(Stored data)
== Segment start ==

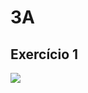 # 3A
## Exercício 1
![](https://github.com/Gabrielbk/Aulas-3A-modulo/commit/a51ed6b14014e86f1641649f9d42ed62a7cc5dbb)
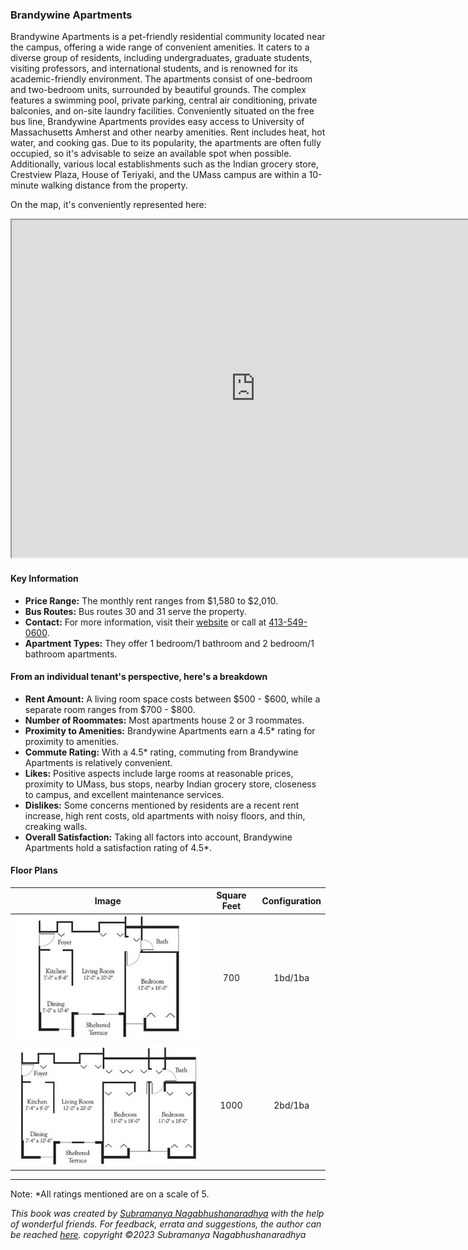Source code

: ### Brandywine Apartments

Brandywine Apartments is a pet-friendly residential community located near the campus, offering a wide range of convenient amenities. It caters to a diverse group of residents, including undergraduates, graduate students, visiting professors, and international students, and is renowned for its academic-friendly environment. The apartments consist of one-bedroom and two-bedroom units, surrounded by beautiful grounds. The complex features a swimming pool, private parking, central air conditioning, private balconies, and on-site laundry facilities. Conveniently situated on the free bus line, Brandywine Apartments provides easy access to University of Massachusetts Amherst and other nearby amenities. Rent includes heat, hot water, and cooking gas. Due to its popularity, the apartments are often fully occupied, so it's advisable to seize an available spot when possible. Additionally, various local establishments such as the Indian grocery store, Crestview Plaza, House of Teriyaki, and the UMass campus are within a 10-minute walking distance from the property.

On the map, it's conveniently represented here:
<iframe src="https://www.google.com/maps/d/embed?mid=1HEaX8vdijlD_gKHeb7wShRcyAxHuFdQ&ehbc=2E312F" width="780" height="540"></iframe>

#### Key Information
- **Price Range:** The monthly rent ranges from $1,580 to $2,010.
- **Bus Routes:** Bus routes 30 and 31 serve the property.
- **Contact:** For more information, visit their [website](https://www.brandywine-apts.com) or call at [413-549-0600](tel:413-549-0600).
- **Apartment Types:** They offer 1 bedroom/1 bathroom and 2 bedroom/1 bathroom apartments.

#### From an individual tenant's perspective, here's a breakdown
- **Rent Amount:** A living room space costs between $500 - $600, while a separate room ranges from $700 - $800.
- **Number of Roommates:** Most apartments house 2 or 3 roommates.
- **Proximity to Amenities:** Brandywine Apartments earn a 4.5* rating for proximity to amenities.
- **Commute Rating:** With a 4.5* rating, commuting from Brandywine Apartments is relatively convenient.
- **Likes:** Positive aspects include large rooms at reasonable prices, proximity to UMass, bus stops, nearby Indian grocery store, closeness to campus, and excellent maintenance services.
- **Dislikes:** Some concerns mentioned by residents are a recent rent increase, high rent costs, old apartments with noisy floors, and thin, creaking walls.
- **Overall Satisfaction:** Taking all factors into account, Brandywine Apartments hold a satisfaction rating of 4.5*.

#### Floor Plans
| Image | Square Feet | Configuration |
| :---: | :---: | :---: |
| ![Floor Plan 1](/assets/brandywine_floorplan_1.jpeg) | 700 | 1bd/1ba |
| ![Floor Plan 2](/assets/brandywine_floorplan_2.jpeg) | 1000 | 2bd/1ba |

---
Note: 
*All ratings mentioned are on a scale of 5.

*This book was created by [Subramanya Nagabhushanaradhya](https://subramanya.ai) with the help of wonderful friends. For feedback, errata and suggestions, the author can be reached [here](https://www.linkedin.com/in/nsubramanya). copyright ©2023 Subramanya Nagabhushanaradhya*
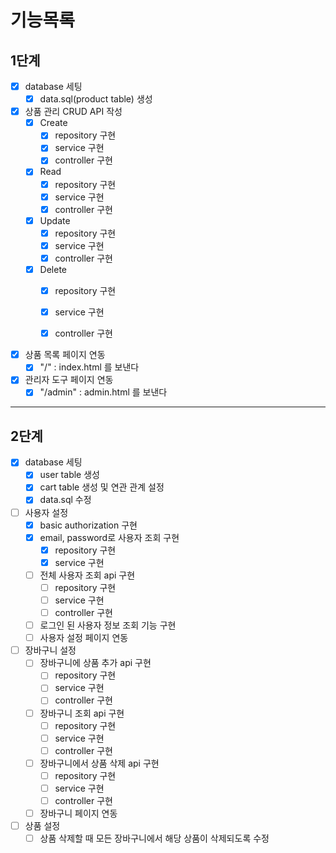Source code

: # 기능목록
## 1단계

- [x] database 세팅
    - [x] data.sql(product table) 생성

- [x] 상품 관리 CRUD API 작성
    - [x] Create
        - [x] repository 구현
        - [x] service 구현
        - [x] controller 구현
    - [x] Read
        - [x] repository 구현
        - [x] service 구현
        - [x] controller 구현
    - [x] Update
        - [x] repository 구현
        - [x] service 구현
        - [x] controller 구현
    - [x] Delete
        - [x] repository 구현
        - [x] service 구현
        - [x] controller 구현


- [x] 상품 목록 페이지 연동
    - [x] "/" : index.html 를 보낸다

- [x] 관리자 도구 페이지 연동
    - [x] "/admin" : admin.html 를 보낸다

---
## 2단계

- [x] database 세팅
  - [x] user table 생성
  - [x] cart table 생성 및 연관 관계 설정
  - [x] data.sql 수정

- [ ] 사용자 설정
  - [x] basic authorization 구현
  - [x] email, password로 사용자 조회 구현
    - [x] repository 구현
    - [x] service 구현
  - [ ] 전체 사용자 조회 api 구현
    - [ ] repository 구현
    - [ ] service 구현
    - [ ] controller 구현
  - [ ] 로그인 된 사용자 정보 조회 기능 구현
  - [ ] 사용자 설정 페이지 연동

- [ ] 장바구니 설정
  - [ ] 장바구니에 상품 추가 api 구현
    - [ ] repository 구현
    - [ ] service 구현
    - [ ] controller 구현
  - [ ] 장바구니 조회 api 구현
    - [ ] repository 구현
    - [ ] service 구현
    - [ ] controller 구현
  - [ ] 장바구니에서 상품 삭제 api 구현
    - [ ] repository 구현
    - [ ] service 구현
    - [ ] controller 구현
  - [ ] 장바구니 페이지 연동

- [ ] 상품 설정
  - [ ] 상품 삭제할 때 모든 장바구니에서 해당 상품이 삭제되도록 수정
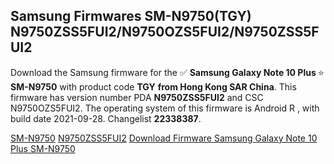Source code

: <h2>Samsung Firmwares SM-N9750(TGY) N9750ZSS5FUI2/N9750OZS5FUI2/N9750ZSS5FUI2</h2>
Download the Samsung firmware for the ✅ <strong>Samsung Galaxy Note 10 Plus </strong> ⭐ <strong>SM-N9750</strong> with product code <strong>TGY</strong> <strong> from Hong Kong SAR China</strong>. This firmware has version number PDA <strong>N9750ZSS5FUI2</strong> and CSC N9750OZS5FUI2. The operating system of this firmware is Android R , with build date 2021-09-28. Changelist <strong>22338387</strong>.


[SM-N9750](https://samfirm.shop/samsung/model/SM-N9750)
[N9750ZSS5FUI2](https://samfirm.shop/samsung/pda/N9750ZSS5FUI2)
[Download Firmware Samsung Galaxy Note 10 Plus SM-N9750](https://samfirm.shop/samsung/firmware/460742)
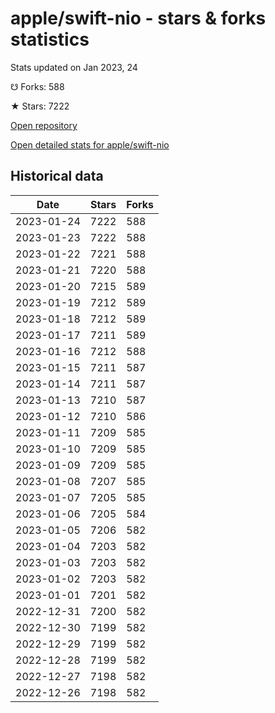 # apple/swift-nio - stars & forks statistics

Stats updated on Jan 2023, 24

☋ Forks: 588

★ Stars: 7222

[Open repository](https://github.com/apple/swift-nio)

[Open detailed stats for apple/swift-nio](https://reviewgithub.com/rep/apple/swift-nio)

## Historical data
| Date | Stars | Forks |
|------|-------|-------|
| 2023-01-24 | 7222 | 588 | 
| 2023-01-23 | 7222 | 588 | 
| 2023-01-22 | 7221 | 588 | 
| 2023-01-21 | 7220 | 588 | 
| 2023-01-20 | 7215 | 589 | 
| 2023-01-19 | 7212 | 589 | 
| 2023-01-18 | 7212 | 589 | 
| 2023-01-17 | 7211 | 589 | 
| 2023-01-16 | 7212 | 588 | 
| 2023-01-15 | 7211 | 587 | 
| 2023-01-14 | 7211 | 587 | 
| 2023-01-13 | 7210 | 587 | 
| 2023-01-12 | 7210 | 586 | 
| 2023-01-11 | 7209 | 585 | 
| 2023-01-10 | 7209 | 585 | 
| 2023-01-09 | 7209 | 585 | 
| 2023-01-08 | 7207 | 585 | 
| 2023-01-07 | 7205 | 585 | 
| 2023-01-06 | 7205 | 584 | 
| 2023-01-05 | 7206 | 582 | 
| 2023-01-04 | 7203 | 582 | 
| 2023-01-03 | 7203 | 582 | 
| 2023-01-02 | 7203 | 582 | 
| 2023-01-01 | 7201 | 582 | 
| 2022-12-31 | 7200 | 582 | 
| 2022-12-30 | 7199 | 582 | 
| 2022-12-29 | 7199 | 582 | 
| 2022-12-28 | 7199 | 582 | 
| 2022-12-27 | 7198 | 582 | 
| 2022-12-26 | 7198 | 582 | 

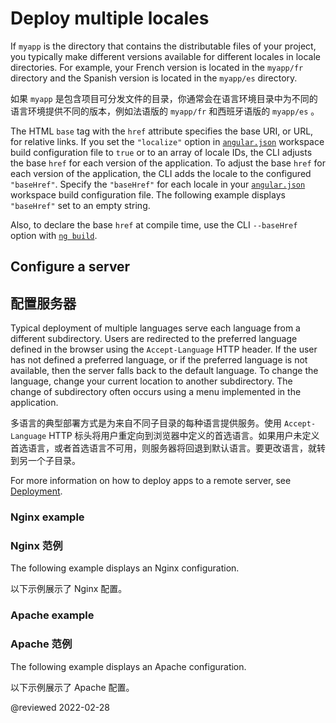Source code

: # Deploy multiple locales

If `myapp` is the directory that contains the distributable files of your project, you typically make different versions available for different locales in locale directories.
For example, your French version is located in the `myapp/fr` directory and the Spanish version is located in the `myapp/es` directory.

如果 `myapp` 是包含项目可分发文件的目录，你通常会在语言环境目录中为不同的语言环境提供不同的版本，例如法语版的 `myapp/fr` 和西班牙语版的 `myapp/es` 。

The HTML `base` tag with the `href` attribute specifies the base URI, or URL, for relative links.
If you set the `"localize"` option in [`angular.json`][AioGuideWorkspaceConfig] workspace build configuration file to `true` or to an array of locale IDs, the CLI adjusts the base `href` for each version of the application.
To adjust the base `href` for each version of the application, the CLI adds the locale to the configured `"baseHref"`.
Specify the `"baseHref"` for each locale in your [`angular.json`][AioGuideWorkspaceConfig] workspace build configuration file.
The following example displays `"baseHref"` set to an empty string.

<code-example header="angular.json" path="i18n/angular.json" region="i18n-baseHref"></code-example>

Also, to declare the base `href` at compile time, use the CLI `--baseHref` option with [`ng build`][AioCliBuild].

## Configure a server

## 配置服务器

Typical deployment of multiple languages serve each language from a different subdirectory.
Users are redirected to the preferred language defined in the browser using the `Accept-Language` HTTP header.
If the user has not defined a preferred language, or if the preferred language is not available, then the server falls back to the default language.
To change the language, change your current location to another subdirectory.
The change of subdirectory often occurs using a menu implemented in the application.

多语言的典型部署方式是为来自不同子目录的每种语言提供服务。使用 `Accept-Language` HTTP 标头将用户重定向到浏览器中定义的首选语言。如果用户未定义首选语言，或者首选语言不可用，则服务器将回退到默认语言。要更改语言，就转到另一个子目录。

<div class="alert is-helpful">

For more information on how to deploy apps to a remote server, see [Deployment][AioGuideDeployment].

</div>

### Nginx example

### Nginx 范例

The following example displays an Nginx configuration.

以下示例展示了 Nginx 配置。

<code-example path="i18n/doc-files/nginx.conf" language="nginx"></code-example>

### Apache example

### Apache 范例

The following example displays an Apache configuration.

以下示例展示了 Apache 配置。

<code-example path="i18n/doc-files/apache2.conf" language="apache"></code-example>

<!-- links -->

[AioCliBuild]: cli/build "ng build | CLI | Angular"

[AioGuideDeployment]: guide/deployment "Deployment | Angular"

[AioGuideWorkspaceConfig]: guide/workspace-config "Angular workspace configuration | Angular"

<!-- external links -->

<!-- end links -->

@reviewed 2022-02-28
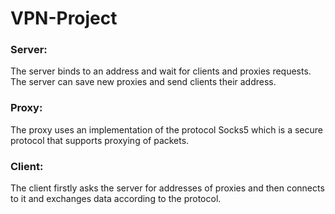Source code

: # VPN-Project

### Server: 

The server binds to an address and wait for clients and proxies requests.
The server can save new proxies and send clients their address.

### Proxy: 

The proxy uses an implementation of the protocol Socks5 which is a secure protocol that supports proxying of packets.

### Client:

The client firstly asks the server for addresses of proxies and then connects to it and exchanges data according to the protocol.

== Segment end ==

To do: What you return should be exactly the lines above, starting at the one with "[Open detailed stats" and ending at the one with "2023-01-09 | 7209 | 585 |", and nothing else.

Result for this task:
[Open detailed stats for apple/swift-nio](https://reviewgithub.com/rep/apple/swift-nio)

## Historical data
| Date | Stars | Forks |
|------|-------|-------|
| 2023-01-24 | 7222 | 588 | 
| 2023-01-23 | 7222 | 588 | 
| 2023-01-22 | 7221 | 588 | 
| 2023-01-21 | 7220 | 588 | 
| 2023-01-20 | 7215 | 589 | 
| 2023-01-19 | 7212 | 589 | 
| 2023-01-18 | 7212 | 589 | 
| 2023-01-17 | 7211 | 589 | 
| 2023-01-16 | 7212 | 588 | 
| 2023-01-15 | 7211 | 587 | 
| 2023-01-14 | 7211 | 587 | 
| 2023-01-13 | 7210 | 587 | 
| 2023-01-12 | 7210 | 586 | 
| 2023-01-11 | 7209 | 585 | 
| 2023-01-10 | 7209 | 585 | 
| 2023-01-09 | 7209 | 585 | 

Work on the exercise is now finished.